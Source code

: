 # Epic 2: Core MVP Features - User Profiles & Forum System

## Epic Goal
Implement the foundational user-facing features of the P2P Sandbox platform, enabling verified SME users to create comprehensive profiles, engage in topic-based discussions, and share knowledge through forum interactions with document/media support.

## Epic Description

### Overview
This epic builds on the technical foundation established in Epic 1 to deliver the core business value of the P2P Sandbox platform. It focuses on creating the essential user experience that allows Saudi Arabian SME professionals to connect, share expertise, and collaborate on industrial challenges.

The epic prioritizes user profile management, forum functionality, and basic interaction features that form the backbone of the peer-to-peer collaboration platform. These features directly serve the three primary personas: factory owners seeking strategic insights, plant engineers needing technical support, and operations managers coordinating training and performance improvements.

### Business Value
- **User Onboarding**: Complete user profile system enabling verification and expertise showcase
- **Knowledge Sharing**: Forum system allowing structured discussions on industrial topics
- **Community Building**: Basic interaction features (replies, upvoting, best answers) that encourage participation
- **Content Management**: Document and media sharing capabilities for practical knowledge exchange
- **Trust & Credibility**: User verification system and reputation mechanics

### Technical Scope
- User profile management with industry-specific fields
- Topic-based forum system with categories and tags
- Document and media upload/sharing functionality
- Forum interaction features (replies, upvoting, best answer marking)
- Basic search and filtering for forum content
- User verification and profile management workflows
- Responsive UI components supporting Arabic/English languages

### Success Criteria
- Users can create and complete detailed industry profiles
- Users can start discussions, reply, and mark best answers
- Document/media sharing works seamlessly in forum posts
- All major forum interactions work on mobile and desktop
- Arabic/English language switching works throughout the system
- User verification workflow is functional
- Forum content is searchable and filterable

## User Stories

----

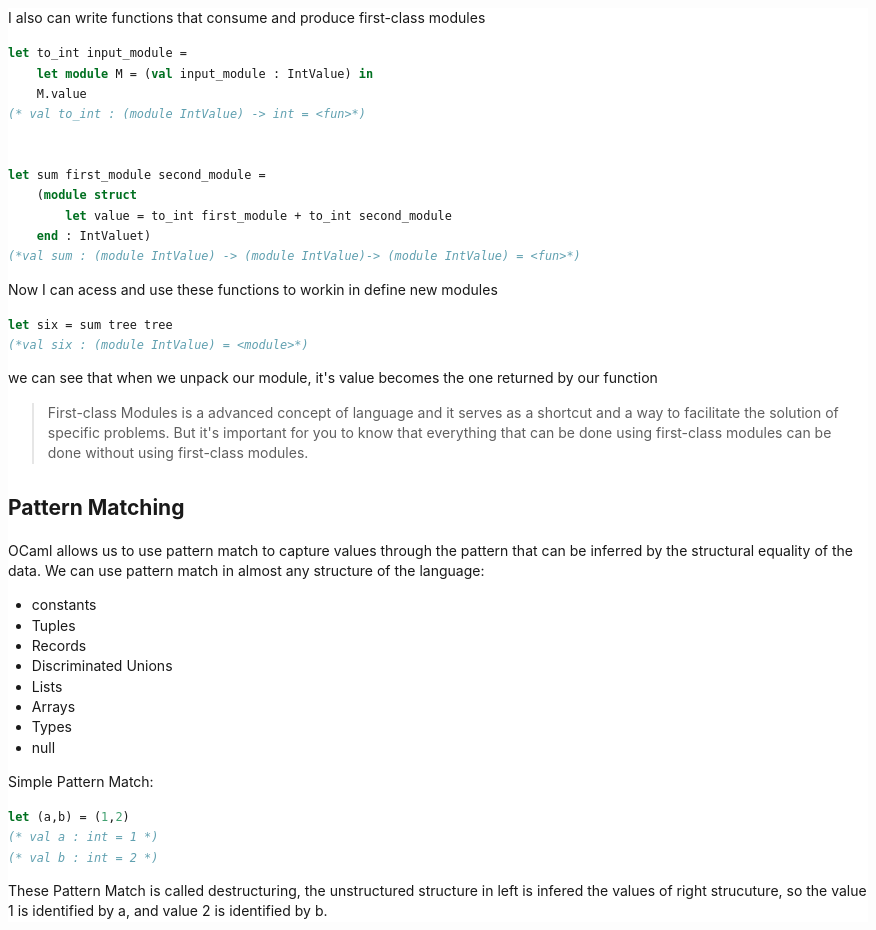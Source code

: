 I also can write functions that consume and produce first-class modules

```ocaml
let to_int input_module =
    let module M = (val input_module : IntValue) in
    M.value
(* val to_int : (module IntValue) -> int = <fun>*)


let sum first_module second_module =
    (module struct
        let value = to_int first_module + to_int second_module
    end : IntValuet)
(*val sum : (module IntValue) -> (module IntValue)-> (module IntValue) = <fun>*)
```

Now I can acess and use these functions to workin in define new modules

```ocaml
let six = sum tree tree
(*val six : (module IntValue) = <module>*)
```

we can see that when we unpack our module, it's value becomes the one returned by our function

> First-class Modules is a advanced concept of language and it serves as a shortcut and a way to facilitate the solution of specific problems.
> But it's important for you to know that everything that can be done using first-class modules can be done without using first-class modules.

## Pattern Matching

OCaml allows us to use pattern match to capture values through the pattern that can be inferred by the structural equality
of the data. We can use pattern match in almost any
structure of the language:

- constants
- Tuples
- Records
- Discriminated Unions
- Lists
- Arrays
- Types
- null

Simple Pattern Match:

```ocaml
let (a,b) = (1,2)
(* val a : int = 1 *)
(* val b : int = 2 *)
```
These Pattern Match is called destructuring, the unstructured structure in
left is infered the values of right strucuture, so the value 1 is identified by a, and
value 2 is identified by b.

----

▶ _Try it_:
Every line above that has the string "values" needs to be copied.

▶ _Written solution_:
OCaml allows us to use pattern match to capture values through the pattern that can be inferred by the structural equality
left is infered the values of right strucuture, so the value 1 is identified by a, and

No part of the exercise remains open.